■ **RECORDS SHOWN**:
------------------------------
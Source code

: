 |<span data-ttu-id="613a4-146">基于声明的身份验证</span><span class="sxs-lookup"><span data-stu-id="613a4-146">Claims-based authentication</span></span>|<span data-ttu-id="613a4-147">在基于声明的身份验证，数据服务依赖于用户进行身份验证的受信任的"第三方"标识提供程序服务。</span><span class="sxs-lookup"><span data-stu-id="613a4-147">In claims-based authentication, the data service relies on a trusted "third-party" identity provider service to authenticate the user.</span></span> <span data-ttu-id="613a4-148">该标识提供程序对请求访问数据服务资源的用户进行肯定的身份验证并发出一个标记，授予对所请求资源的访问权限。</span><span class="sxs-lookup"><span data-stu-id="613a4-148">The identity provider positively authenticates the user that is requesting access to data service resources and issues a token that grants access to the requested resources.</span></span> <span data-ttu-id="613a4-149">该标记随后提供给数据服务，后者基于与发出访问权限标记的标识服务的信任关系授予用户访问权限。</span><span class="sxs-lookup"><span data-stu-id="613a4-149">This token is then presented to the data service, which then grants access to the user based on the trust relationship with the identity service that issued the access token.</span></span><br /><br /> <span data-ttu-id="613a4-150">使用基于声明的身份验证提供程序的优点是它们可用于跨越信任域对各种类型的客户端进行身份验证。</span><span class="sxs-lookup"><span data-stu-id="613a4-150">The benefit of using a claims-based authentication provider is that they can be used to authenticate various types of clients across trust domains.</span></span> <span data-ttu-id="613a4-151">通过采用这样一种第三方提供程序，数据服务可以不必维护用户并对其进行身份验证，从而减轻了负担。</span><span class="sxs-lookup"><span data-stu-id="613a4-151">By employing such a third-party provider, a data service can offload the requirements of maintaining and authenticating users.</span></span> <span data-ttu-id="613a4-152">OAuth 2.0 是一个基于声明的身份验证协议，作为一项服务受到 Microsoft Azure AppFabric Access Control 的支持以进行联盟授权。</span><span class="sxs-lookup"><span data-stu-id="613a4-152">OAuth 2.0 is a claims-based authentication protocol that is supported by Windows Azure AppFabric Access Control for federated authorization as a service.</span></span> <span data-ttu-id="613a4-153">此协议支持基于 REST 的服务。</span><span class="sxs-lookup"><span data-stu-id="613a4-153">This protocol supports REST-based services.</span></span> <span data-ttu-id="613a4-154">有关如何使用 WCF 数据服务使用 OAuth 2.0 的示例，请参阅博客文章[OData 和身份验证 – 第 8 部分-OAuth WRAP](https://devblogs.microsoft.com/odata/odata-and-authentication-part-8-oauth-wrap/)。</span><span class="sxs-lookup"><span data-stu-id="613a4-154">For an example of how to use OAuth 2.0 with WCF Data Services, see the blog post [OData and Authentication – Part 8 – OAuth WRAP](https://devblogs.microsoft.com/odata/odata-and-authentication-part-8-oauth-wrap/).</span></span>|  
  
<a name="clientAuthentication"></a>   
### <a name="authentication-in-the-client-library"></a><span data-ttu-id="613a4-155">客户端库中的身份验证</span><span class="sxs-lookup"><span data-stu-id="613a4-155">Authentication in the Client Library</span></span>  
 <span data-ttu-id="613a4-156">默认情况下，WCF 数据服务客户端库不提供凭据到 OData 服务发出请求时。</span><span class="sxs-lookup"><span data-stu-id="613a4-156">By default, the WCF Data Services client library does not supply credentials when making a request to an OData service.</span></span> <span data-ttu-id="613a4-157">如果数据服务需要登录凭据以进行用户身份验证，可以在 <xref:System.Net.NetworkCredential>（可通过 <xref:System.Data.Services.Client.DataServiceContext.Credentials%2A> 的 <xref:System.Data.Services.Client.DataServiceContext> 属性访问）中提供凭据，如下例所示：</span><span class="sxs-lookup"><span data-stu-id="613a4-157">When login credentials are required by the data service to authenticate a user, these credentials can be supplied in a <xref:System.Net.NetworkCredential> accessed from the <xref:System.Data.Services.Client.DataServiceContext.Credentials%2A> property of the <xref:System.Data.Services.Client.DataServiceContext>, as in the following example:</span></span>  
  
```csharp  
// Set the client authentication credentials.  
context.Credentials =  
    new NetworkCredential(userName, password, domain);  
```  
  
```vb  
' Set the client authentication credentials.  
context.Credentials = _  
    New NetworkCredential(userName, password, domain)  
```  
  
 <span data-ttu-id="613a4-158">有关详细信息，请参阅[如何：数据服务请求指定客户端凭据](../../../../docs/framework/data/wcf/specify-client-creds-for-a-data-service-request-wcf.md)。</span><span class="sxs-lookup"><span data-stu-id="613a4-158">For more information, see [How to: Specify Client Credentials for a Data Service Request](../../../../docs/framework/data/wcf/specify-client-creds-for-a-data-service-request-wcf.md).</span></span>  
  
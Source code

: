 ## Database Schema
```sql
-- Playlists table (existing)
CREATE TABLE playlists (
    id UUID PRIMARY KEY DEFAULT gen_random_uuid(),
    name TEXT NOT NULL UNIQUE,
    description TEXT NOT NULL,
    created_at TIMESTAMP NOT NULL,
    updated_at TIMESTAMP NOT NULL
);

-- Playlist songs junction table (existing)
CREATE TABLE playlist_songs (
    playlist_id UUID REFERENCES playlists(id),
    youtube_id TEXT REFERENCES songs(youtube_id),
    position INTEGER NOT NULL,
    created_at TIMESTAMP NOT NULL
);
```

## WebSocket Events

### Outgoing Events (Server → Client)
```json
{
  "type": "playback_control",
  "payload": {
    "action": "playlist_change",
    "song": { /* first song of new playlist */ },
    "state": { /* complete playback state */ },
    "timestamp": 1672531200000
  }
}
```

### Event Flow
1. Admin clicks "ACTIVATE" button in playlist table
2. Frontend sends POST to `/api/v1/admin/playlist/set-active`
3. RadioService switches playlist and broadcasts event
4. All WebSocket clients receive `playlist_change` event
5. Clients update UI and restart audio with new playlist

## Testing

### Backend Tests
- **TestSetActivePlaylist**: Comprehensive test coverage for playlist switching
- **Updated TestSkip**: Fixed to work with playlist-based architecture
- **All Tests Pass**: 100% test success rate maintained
------------------------------
■ **EXERCISE AIM**: Transcribe the listing above verbatim.

■ **SOLUTION TO THE EXERCISE**:
Source code

: |<span data-ttu-id="613a4-146">基于声明的身份验证</span><span class="sxs-lookup"><span data-stu-id="613a4-146">Claims-based authentication</span></span>|<span data-ttu-id="613a4-147">在基于声明的身份验证，数据服务依赖于用户进行身份验证的受信任的"第三方"标识提供程序服务。</span><span class="sxs-lookup"><span data-stu-id="613a4-147">In claims-based authentication, the data service relies on a trusted "third-party" identity provider service to authenticate the user.</span></span> <span data-ttu-id="613a4-148">该标识提供程序对请求访问数据服务资源的用户进行肯定的身份验证并发出一个标记，授予对所请求资源的访问权限。</span><span class="sxs-lookup"><span data-stu-id="613a4-148">The identity provider positively authenticates the user that is requesting access to data service resources and issues a token that grants access to the requested resources.</span></span> <span data-ttu-id="613a4-149">该标记随后提供给数据服务，后者基于与发出访问权限标记的标识服务的信任关系授予用户访问权限。</span><span class="sxs-lookup"><span data-stu-id="613a4-149">This token is then presented to the data service, which then grants access to the user based on the trust relationship with the identity service that issued the access token.</span></span><br /><br /> <span data-ttu-id="613a4-150">使用基于声明的身份验证提供程序的优点是它们可用于跨越信任域对各种类型的客户端进行身份验证。</span><span class="sxs-lookup"><span data-stu-id="613a4-150">The benefit of using a claims-based authentication provider is that they can be used to authenticate various types of clients across trust domains.</span></span> <span data-ttu-id="613a4-151">通过采用这样一种第三方提供程序，数据服务可以不必维护用户并对其进行身份验证，从而减轻了负担。</span><span class="sxs-lookup"><span data-stu-id="613a4-151">By employing such a third-party provider, a data service can offload the requirements of maintaining and authenticating users.</span></span> <span data-ttu-id="613a4-152">OAuth 2.0 是一个基于声明的身份验证协议，作为一项服务受到 Microsoft Azure AppFabric Access Control 的支持以进行联盟授权。</span><span class="sxs-lookup"><span data-stu-id="613a4-152">OAuth 2.0 is a claims-based authentication protocol that is supported by Windows Azure AppFabric Access Control for federated authorization as a service.</span></span> <span data-ttu-id="613a4-153">此协议支持基于 REST 的服务。</span><span class="sxs-lookup"><span data-stu-id="613a4-153">This protocol supports REST-based services.</span></span> <span data-ttu-id="613a4-154">有关如何使用 WCF 数据服务使用 OAuth 2.0 的示例，请参阅博客文章[OData 和身份验证 – 第 8 部分-OAuth WRAP](https://devblogs.microsoft.com/odata/odata-and-authentication-part-8-oauth-wrap/)。</span><span class="sxs-lookup"><span data-stu-id="613a4-154">For an example of how to use OAuth 2.0 with WCF Data Services, see the blog post [OData and Authentication – Part 8 – OAuth WRAP](https://devblogs.microsoft.com/odata/odata-and-authentication-part-8-oauth-wrap/).</span></span>|  
  
<a name="clientAuthentication"></a>   
### <a name="authentication-in-the-client-library"></a><span data-ttu-id="613a4-155">客户端库中的身份验证</span><span class="sxs-lookup"><span data-stu-id="613a4-155">Authentication in the Client Library</span></span>  
 <span data-ttu-id="613a4-156">默认情况下，WCF 数据服务客户端库不提供凭据到 OData 服务发出请求时。</span><span class="sxs-lookup"><span data-stu-id="613a4-156">By default, the WCF Data Services client library does not supply credentials when making a request to an OData service.</span></span> <span data-ttu-id="613a4-157">如果数据服务需要登录凭据以进行用户身份验证，可以在 <xref:System.Net.NetworkCredential>（可通过 <xref:System.Data.Services.Client.DataServiceContext.Credentials%2A> 的 <xref:System.Data.Services.Client.DataServiceContext> 属性访问）中提供凭据，如下例所示：</span><span class="sxs-lookup"><span data-stu-id="613a4-157">When login credentials are required by the data service to authenticate a user, these credentials can be supplied in a <xref:System.Net.NetworkCredential> accessed from the <xref:System.Data.Services.Client.DataServiceContext.Credentials%2A> property of the <xref:System.Data.Services.Client.DataServiceContext>, as in the following example:</span></span>  
  
```csharp  
// Set the client authentication credentials.  
context.Credentials =  
    new NetworkCredential(userName, password, domain);  
```  
  
```vb  
' Set the client authentication credentials.  
context.Credentials = _  
    New NetworkCredential(userName, password, domain)  
```  
  
 <span data-ttu-id="613a4-158">有关详细信息，请参阅[如何：数据服务请求指定客户端凭据](../../../../docs/framework/data/wcf/specify-client-creds-for-a-data-service-request-wcf.md)。</span><span class="sxs-lookup"><span data-stu-id="613a4-158">For more information, see [How to: Specify Client Credentials for a Data Service Request](../../../../docs/framework/data/wcf/specify-client-creds-for-a-data-service-request-wcf.md).</span></span>  
  
Source code

: ## Database Schema
```sql
-- Playlists table (existing)
CREATE TABLE playlists (
    id UUID PRIMARY KEY DEFAULT gen_random_uuid(),
    name TEXT NOT NULL UNIQUE,
    description TEXT NOT NULL,
    created_at TIMESTAMP NOT NULL,
    updated_at TIMESTAMP NOT NULL
);

-- Playlist songs junction table (existing)
CREATE TABLE playlist_songs (
    playlist_id UUID REFERENCES playlists(id),
    youtube_id TEXT REFERENCES songs(youtube_id),
    position INTEGER NOT NULL,
    created_at TIMESTAMP NOT NULL
);
```

## WebSocket Events

### Outgoing Events (Server → Client)
```json
{
  "type": "playback_control",
  "payload": {
    "action": "playlist_change",
    "song": { /* first song of new playlist */ },
    "state": { /* complete playback state */ },
    "timestamp": 1672531200000
  }
}
```

### Event Flow
1. Admin clicks "ACTIVATE" button in playlist table
2. Frontend sends POST to `/api/v1/admin/playlist/set-active`
3. RadioService switches playlist and broadcasts event
4. All WebSocket clients receive `playlist_change` event
5. Clients update UI and restart audio with new playlist

## Testing

### Backend Tests
- **TestSetActivePlaylist**: Comprehensive test coverage for playlist switching
- **Updated TestSkip**: Fixed to work with playlist-based architecture
- **All Tests Pass**: 100% test success rate maintained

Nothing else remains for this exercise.